Perez paints a vivid picture of the modern enterprise, where highly paid knowledge workers are crippled by the "Integration Tax". Instead of doing high-level strategic thinking, these workers spend 60 to 80 percent of their time acting as "human APIs," manually opening dozens of browser tabs to assemble context across disconnected software silos.
While major software vendors promise to fix this with shiny new AI agents, Perez warns of the "Bowling Shoe Trap." Vendors are building AI agents that work beautifully inside their own closed systems—much like bowling shoes work perfectly in the alley—but are completely blind the moment you need cross-system context to make a real business decision.
To escape this trap, the book introduces a groundbreaking framework centered around one pivotal question: ***"Is this friction protecting us or extracting from us?"***.

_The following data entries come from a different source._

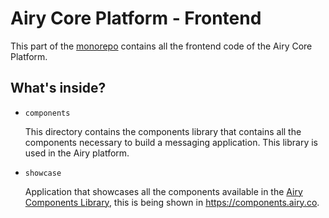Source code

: # Airy Core Platform - Frontend

This part of the [monorepo](https://en.wikipedia.org/wiki/Monorepo) contains all the frontend
code of the Airy Core Platform.

## What's inside?

- `components`

  This directory contains the components library that contains all the components necessary to build a messaging application. This library is used in the Airy platform. 

- `showcase`

  Application that showcases all the components available in the [Airy Components Library](https://www.npmjs.com/package/@airyhq/components), this is being shown in https://components.airy.co. 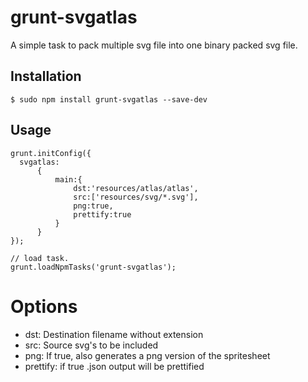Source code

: # grunt-svgatlas

A simple task to pack multiple svg file into one binary packed svg file.


## Installation
	$ sudo npm install grunt-svgatlas --save-dev
	
## Usage

	grunt.initConfig({
	  svgatlas:
          {
              main:{
                  dst:'resources/atlas/atlas',
                  src:['resources/svg/*.svg'],
                  png:true,
                  prettify:true
              }
          }
	});

	// load task.
    grunt.loadNpmTasks('grunt-svgatlas');


# Options

* dst: Destination filename without extension
* src: Source svg's to be included
* png: If true, also generates a png version of the spritesheet
* prettify: if true .json output will be prettified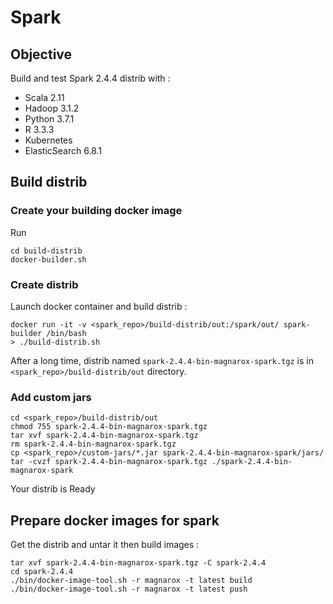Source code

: # Spark

## Objective

Build and test Spark 2.4.4 distrib with :

* Scala 2.11
* Hadoop 3.1.2
* Python 3.7.1
* R 3.3.3
* Kubernetes
* ElasticSearch 6.8.1

## Build distrib

### Create your building docker image

Run 

    cd build-distrib
    docker-builder.sh

### Create distrib

Launch docker container and build distrib : 

    docker run -it -v <spark_repo>/build-distrib/out:/spark/out/ spark-builder /bin/bash
    > ./build-distrib.sh

After a long time, distrib named `spark-2.4.4-bin-magnarox-spark.tgz` is in `<spark_repo>/build-distrib/out` directory.

### Add custom jars

    cd <spark_repo>/build-distrib/out
    chmod 755 spark-2.4.4-bin-magnarox-spark.tgz
    tar xvf spark-2.4.4-bin-magnarox-spark.tgz
    rm spark-2.4.4-bin-magnarox-spark.tgz
    cp <spark_repo>/custom-jars/*.jar spark-2.4.4-bin-magnarox-spark/jars/
    tar -cvzf spark-2.4.4-bin-magnarox-spark.tgz ./spark-2.4.4-bin-magnarox-spark

Your distrib is Ready

## Prepare docker images for spark

Get the distrib and untar it then build images :

    tar xvf spark-2.4.4-bin-magnarox-spark.tgz -C spark-2.4.4
    cd spark-2.4.4
    ./bin/docker-image-tool.sh -r magnarox -t latest build
    ./bin/docker-image-tool.sh -r magnarox -t latest push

Perez argues that in the rush to automate, leaders mistakenly try to eliminate all friction. He categorizes friction into two types:
- Rent-Extracting (Parasitic) Friction: The mindless tab-switching, data assembly, and schema translation that wastes human potential. This must be aggressively automated.
- Load-Bearing Friction: The deliberate deliberation, compliance reviews, and human judgment checks that prevent a company from making catastrophic, machine-speed mistakes. This must be fiercely protected.
Divided into actionable sections for enterprise buyers, startup founders, and venture investors, the book provides a complete strategic roadmap. It outlines "Context Engineering" to properly synthesize data, the "Veeva Playbook" for building highly defensible vertical AI startups, and a step-by-step deployment sequence designed to build organizational trust over time.
The Friction Calculus is not just a book about technology; it is an essential guide to organizational design in the AI era. It challenges leaders to realize that the ultimate goal of AI isn't to replace human judgment, but to clear away the bureaucratic waste so that human judgment can finally take center stage.